[1] See Bishop C. Gore, The Church and the Ministry (1887).

[2] Neither the Articles nor the authoritative Homilies of the Church of England speak of episcopacy as essential to the constitution of a church. The latter make “the three notes or marks” by which a true church is known “pure and sound doctrine, the sacraments administered according to Christ’s holy institution, and the right use of ecclesiastical discipline.” These marks are perhaps ambiguous, but they certainly do not depend on the possession of the Apostolic Succession; for it is further stated that “the bishops of Rome and their adherents are not the true Church of Christ” (Homily “concerning the Holy Ghost,” ed. Oxford, 1683, p. 292).

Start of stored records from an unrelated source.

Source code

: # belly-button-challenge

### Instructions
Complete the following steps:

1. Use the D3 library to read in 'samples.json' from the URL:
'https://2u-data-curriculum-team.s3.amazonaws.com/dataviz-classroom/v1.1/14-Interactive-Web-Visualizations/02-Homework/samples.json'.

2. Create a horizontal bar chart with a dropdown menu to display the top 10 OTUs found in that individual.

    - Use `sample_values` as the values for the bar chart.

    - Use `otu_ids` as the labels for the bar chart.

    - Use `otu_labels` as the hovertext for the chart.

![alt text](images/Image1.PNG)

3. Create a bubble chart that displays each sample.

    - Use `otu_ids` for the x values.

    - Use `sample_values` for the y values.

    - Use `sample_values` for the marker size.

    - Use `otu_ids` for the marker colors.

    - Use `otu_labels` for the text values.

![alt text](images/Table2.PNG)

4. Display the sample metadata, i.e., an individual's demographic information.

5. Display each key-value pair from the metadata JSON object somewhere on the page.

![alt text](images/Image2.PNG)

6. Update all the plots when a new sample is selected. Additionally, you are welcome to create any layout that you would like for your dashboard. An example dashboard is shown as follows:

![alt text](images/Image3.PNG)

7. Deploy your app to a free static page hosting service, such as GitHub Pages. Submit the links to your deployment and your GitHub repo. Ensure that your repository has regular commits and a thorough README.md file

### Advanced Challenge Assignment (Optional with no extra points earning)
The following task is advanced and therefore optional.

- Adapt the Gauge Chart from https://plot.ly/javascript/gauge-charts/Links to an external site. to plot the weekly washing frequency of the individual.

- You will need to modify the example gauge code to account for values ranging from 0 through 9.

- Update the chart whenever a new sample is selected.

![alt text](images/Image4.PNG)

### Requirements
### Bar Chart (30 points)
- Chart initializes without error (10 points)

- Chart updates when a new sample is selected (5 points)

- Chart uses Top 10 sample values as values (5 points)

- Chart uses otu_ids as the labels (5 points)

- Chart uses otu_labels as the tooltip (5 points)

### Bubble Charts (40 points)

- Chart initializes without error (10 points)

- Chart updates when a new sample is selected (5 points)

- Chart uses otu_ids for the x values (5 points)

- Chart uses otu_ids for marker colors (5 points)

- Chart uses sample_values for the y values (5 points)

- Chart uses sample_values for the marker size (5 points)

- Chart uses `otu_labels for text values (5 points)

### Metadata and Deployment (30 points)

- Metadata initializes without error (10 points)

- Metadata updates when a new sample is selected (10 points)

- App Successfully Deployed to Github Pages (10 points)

[3] “He and his holy apostles likewise, namely Peter and Paul, did forbid unto all Ecclesiastical Ministers, dominion over the Church of Christ” (Homilies appointed to be read in Churches, “The V. part of the Sermon against Wilful Rebellion,” ed. Oxford, 1683, p. 378). Princes are “God’s lieutenants, God’s presidents, God’s officers, God’s commissioners, God’s judges ... God’s vicegerents” (“The II. part of the Sermon of Obedience,” ib. p. 64).

[4] Juridically they were, of course, never this in the strict sense in which the term could be used of the Lutheran superintendents (see below). They were never mere royal officials, but peers of parliament, holding their temporalities as baronies under the crown.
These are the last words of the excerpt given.